**What to produce:**
Each record should be returned exactly as it is written.

**Stored items:**
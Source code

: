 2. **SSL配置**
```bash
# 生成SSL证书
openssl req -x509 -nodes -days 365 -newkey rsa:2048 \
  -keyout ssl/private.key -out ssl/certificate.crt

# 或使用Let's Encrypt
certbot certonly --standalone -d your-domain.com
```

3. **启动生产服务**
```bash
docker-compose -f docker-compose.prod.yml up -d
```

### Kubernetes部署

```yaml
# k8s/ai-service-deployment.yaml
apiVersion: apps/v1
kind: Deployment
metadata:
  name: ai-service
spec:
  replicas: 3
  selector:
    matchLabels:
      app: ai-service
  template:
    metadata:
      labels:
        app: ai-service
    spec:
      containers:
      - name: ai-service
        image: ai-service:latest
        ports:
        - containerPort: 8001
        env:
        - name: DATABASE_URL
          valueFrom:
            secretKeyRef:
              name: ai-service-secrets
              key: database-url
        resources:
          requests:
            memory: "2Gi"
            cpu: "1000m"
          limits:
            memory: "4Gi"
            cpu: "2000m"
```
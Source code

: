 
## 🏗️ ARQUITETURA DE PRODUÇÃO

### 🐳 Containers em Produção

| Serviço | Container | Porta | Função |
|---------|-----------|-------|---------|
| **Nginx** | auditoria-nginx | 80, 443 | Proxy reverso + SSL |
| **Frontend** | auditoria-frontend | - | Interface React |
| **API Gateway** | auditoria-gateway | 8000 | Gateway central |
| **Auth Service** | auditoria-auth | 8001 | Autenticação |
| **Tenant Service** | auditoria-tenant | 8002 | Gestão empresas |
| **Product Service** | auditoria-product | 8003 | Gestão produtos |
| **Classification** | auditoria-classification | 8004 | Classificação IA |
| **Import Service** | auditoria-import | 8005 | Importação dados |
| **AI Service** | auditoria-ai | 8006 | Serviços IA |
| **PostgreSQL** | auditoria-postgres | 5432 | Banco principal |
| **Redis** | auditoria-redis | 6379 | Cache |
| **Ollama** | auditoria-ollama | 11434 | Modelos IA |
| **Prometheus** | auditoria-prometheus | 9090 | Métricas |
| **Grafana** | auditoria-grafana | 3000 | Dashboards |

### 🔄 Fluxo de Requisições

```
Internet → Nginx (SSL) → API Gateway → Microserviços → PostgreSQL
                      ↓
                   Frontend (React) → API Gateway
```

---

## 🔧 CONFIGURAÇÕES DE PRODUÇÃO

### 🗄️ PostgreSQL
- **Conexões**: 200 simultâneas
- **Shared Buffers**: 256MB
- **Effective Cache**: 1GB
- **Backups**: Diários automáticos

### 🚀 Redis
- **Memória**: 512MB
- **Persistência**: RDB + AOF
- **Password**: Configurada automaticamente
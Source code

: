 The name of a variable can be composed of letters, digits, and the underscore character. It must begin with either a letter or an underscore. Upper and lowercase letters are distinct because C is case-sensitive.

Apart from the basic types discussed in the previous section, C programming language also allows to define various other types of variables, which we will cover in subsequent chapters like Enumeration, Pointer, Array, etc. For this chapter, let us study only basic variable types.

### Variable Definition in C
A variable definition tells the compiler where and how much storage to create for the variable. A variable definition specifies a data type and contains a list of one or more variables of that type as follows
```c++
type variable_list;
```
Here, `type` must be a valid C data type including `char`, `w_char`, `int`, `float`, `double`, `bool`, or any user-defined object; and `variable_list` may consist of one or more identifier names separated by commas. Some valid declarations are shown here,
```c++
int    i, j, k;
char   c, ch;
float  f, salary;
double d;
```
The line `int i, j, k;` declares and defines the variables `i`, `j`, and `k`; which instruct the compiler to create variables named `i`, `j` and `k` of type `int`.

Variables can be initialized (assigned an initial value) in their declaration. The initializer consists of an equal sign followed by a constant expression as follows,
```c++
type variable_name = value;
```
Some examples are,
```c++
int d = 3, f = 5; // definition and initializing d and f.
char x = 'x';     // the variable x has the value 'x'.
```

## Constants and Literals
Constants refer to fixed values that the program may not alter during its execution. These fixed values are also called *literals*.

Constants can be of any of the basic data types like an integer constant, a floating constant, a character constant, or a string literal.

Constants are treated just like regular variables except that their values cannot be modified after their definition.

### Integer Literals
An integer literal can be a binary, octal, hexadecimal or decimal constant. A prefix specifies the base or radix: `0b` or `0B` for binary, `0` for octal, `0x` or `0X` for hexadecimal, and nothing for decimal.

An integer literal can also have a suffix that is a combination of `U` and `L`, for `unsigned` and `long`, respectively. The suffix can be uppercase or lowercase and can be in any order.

**Result of this task:**
Source code

: 2. **SSL配置**
```bash
# 生成SSL证书
openssl req -x509 -nodes -days 365 -newkey rsa:2048 \
  -keyout ssl/private.key -out ssl/certificate.crt

# 或使用Let's Encrypt
certbot certonly --standalone -d your-domain.com
```

3. **启动生产服务**
```bash
docker-compose -f docker-compose.prod.yml up -d
```

### Kubernetes部署

```yaml
# k8s/ai-service-deployment.yaml
apiVersion: apps/v1
kind: Deployment
metadata:
  name: ai-service
spec:
  replicas: 3
  selector:
    matchLabels:
      app: ai-service
  template:
    metadata:
      labels:
        app: ai-service
    spec:
      containers:
      - name: ai-service
        image: ai-service:latest
        ports:
        - containerPort: 8001
        env:
        - name: DATABASE_URL
          valueFrom:
            secretKeyRef:
              name: ai-service-secrets
              key: database-url
        resources:
          requests:
            memory: "2Gi"
            cpu: "1000m"
          limits:
            memory: "4Gi"
            cpu: "2000m"
```
Source code

: 
## 🏗️ ARQUITETURA DE PRODUÇÃO

### 🐳 Containers em Produção

| Serviço | Container | Porta | Função |
|---------|-----------|-------|---------|
| **Nginx** | auditoria-nginx | 80, 443 | Proxy reverso + SSL |
| **Frontend** | auditoria-frontend | - | Interface React |
| **API Gateway** | auditoria-gateway | 8000 | Gateway central |
| **Auth Service** | auditoria-auth | 8001 | Autenticação |
| **Tenant Service** | auditoria-tenant | 8002 | Gestão empresas |
| **Product Service** | auditoria-product | 8003 | Gestão produtos |
| **Classification** | auditoria-classification | 8004 | Classificação IA |
| **Import Service** | auditoria-import | 8005 | Importação dados |
| **AI Service** | auditoria-ai | 8006 | Serviços IA |
| **PostgreSQL** | auditoria-postgres | 5432 | Banco principal |
| **Redis** | auditoria-redis | 6379 | Cache |
| **Ollama** | auditoria-ollama | 11434 | Modelos IA |
| **Prometheus** | auditoria-prometheus | 9090 | Métricas |
| **Grafana** | auditoria-grafana | 3000 | Dashboards |

### 🔄 Fluxo de Requisições

```
Internet → Nginx (SSL) → API Gateway → Microserviços → PostgreSQL
                      ↓
                   Frontend (React) → API Gateway
```

---

## 🔧 CONFIGURAÇÕES DE PRODUÇÃO

### 🗄️ PostgreSQL
- **Conexões**: 200 simultâneas
- **Shared Buffers**: 256MB
- **Effective Cache**: 1GB
- **Backups**: Diários automáticos

### 🚀 Redis
- **Memória**: 512MB
- **Persistência**: RDB + AOF
- **Password**: Configurada automaticamente
Source code

: The name of a variable can be composed of letters, digits, and the underscore character. It must begin with either a letter or an underscore. Upper and lowercase letters are distinct because C is case-sensitive.

Apart from the basic types discussed in the previous section, C programming language also allows to define various other types of variables, which we will cover in subsequent chapters like Enumeration, Pointer, Array, etc. For this chapter, let us study only basic variable types.

### Variable Definition in C
A variable definition tells the compiler where and how much storage to create for the variable. A variable definition specifies a data type and contains a list of one or more variables of that type as follows
```c++
type variable_list;
```
Here, `type` must be a valid C data type including `char`, `w_char`, `int`, `float`, `double`, `bool`, or any user-defined object; and `variable_list` may consist of one or more identifier names separated by commas. Some valid declarations are shown here,
```c++
int    i, j, k;
char   c, ch;
float  f, salary;
double d;
```
The line `int i, j, k;` declares and defines the variables `i`, `j`, and `k`; which instruct the compiler to create variables named `i`, `j` and `k` of type `int`.

Variables can be initialized (assigned an initial value) in their declaration. The initializer consists of an equal sign followed by a constant expression as follows,
```c++
type variable_name = value;
```
Some examples are,
```c++
int d = 3, f = 5; // definition and initializing d and f.
char x = 'x';     // the variable x has the value 'x'.
```

## Constants and Literals
Constants refer to fixed values that the program may not alter during its execution. These fixed values are also called *literals*.

Constants can be of any of the basic data types like an integer constant, a floating constant, a character constant, or a string literal.

Constants are treated just like regular variables except that their values cannot be modified after their definition.

### Integer Literals
An integer literal can be a binary, octal, hexadecimal or decimal constant. A prefix specifies the base or radix: `0b` or `0B` for binary, `0` for octal, `0x` or `0X` for hexadecimal, and nothing for decimal.

An integer literal can also have a suffix that is a combination of `U` and `L`, for `unsigned` and `long`, respectively. The suffix can be uppercase or lowercase and can be in any order.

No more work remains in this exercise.